---- DATA SUPPLIED

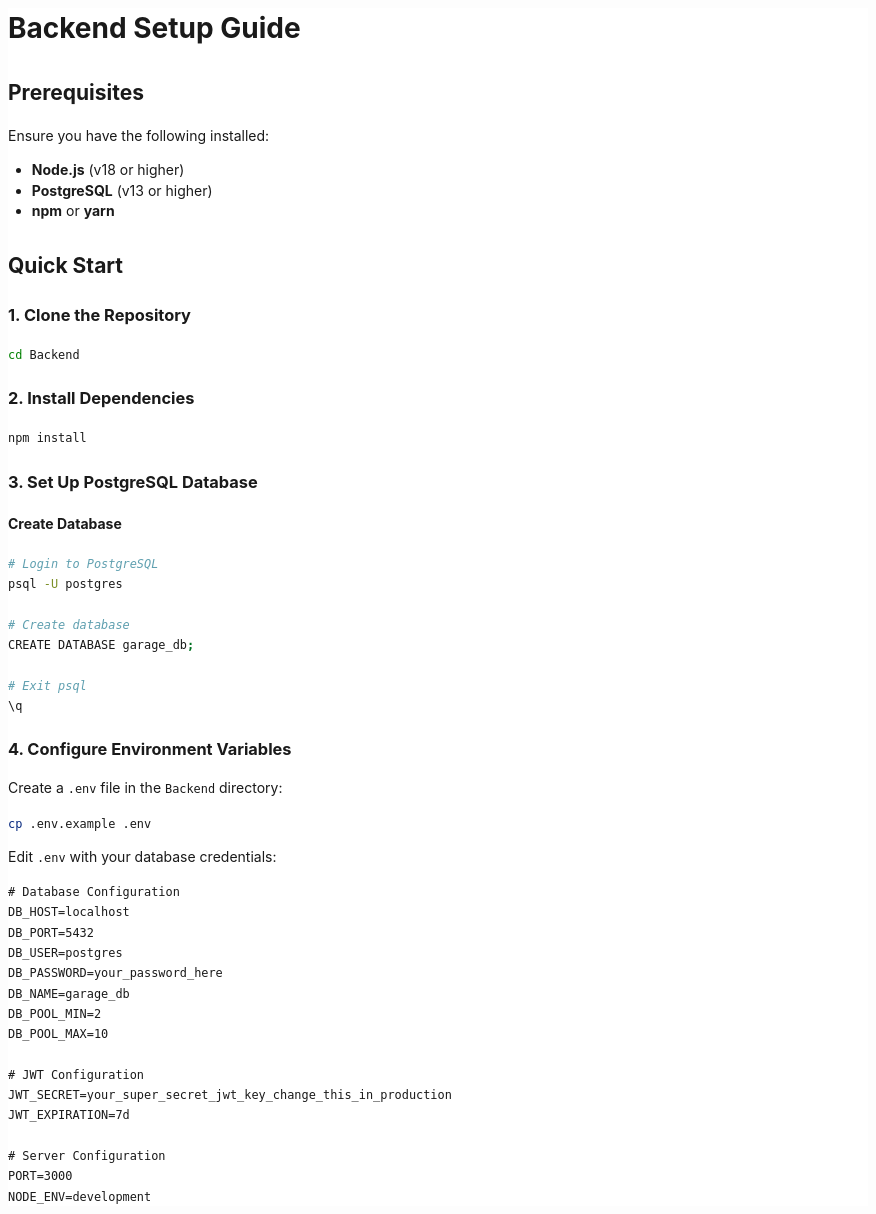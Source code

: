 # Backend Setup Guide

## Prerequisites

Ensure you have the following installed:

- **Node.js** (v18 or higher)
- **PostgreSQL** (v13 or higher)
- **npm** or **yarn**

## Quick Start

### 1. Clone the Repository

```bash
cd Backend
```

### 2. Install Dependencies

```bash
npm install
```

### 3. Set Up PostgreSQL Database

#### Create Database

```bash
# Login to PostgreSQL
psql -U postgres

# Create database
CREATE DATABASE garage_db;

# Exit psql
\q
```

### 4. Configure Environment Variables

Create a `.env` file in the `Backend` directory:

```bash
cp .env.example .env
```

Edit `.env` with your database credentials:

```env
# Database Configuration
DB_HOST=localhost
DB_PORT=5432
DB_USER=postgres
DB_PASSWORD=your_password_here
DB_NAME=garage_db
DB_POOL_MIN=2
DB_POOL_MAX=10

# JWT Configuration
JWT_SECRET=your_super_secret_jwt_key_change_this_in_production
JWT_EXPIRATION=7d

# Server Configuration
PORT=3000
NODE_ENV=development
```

--------

* _TASK DIRECTIONS_
Should the entries hold any pictures, please omit those and print the remaining text exactly.

* _WRITTEN RESPONSE_
Source code

: # Backend Setup Guide

## Prerequisites

Ensure you have the following installed:

- **Node.js** (v18 or higher)
- **PostgreSQL** (v13 or higher)
- **npm** or **yarn**

## Quick Start

### 1. Clone the Repository

```bash
cd Backend
```

### 2. Install Dependencies

```bash
npm install
```

### 3. Set Up PostgreSQL Database

#### Create Database

```bash
# Login to PostgreSQL
psql -U postgres

# Create database
CREATE DATABASE garage_db;

# Exit psql
\q
```

### 4. Configure Environment Variables

Create a `.env` file in the `Backend` directory:

```bash
cp .env.example .env
```

Edit `.env` with your database credentials:

```env
# Database Configuration
DB_HOST=localhost
DB_PORT=5432
DB_USER=postgres
DB_PASSWORD=your_password_here
DB_NAME=garage_db
DB_POOL_MIN=2
DB_POOL_MAX=10

# JWT Configuration
JWT_SECRET=your_super_secret_jwt_key_change_this_in_production
JWT_EXPIRATION=7d

# Server Configuration
PORT=3000
NODE_ENV=development
```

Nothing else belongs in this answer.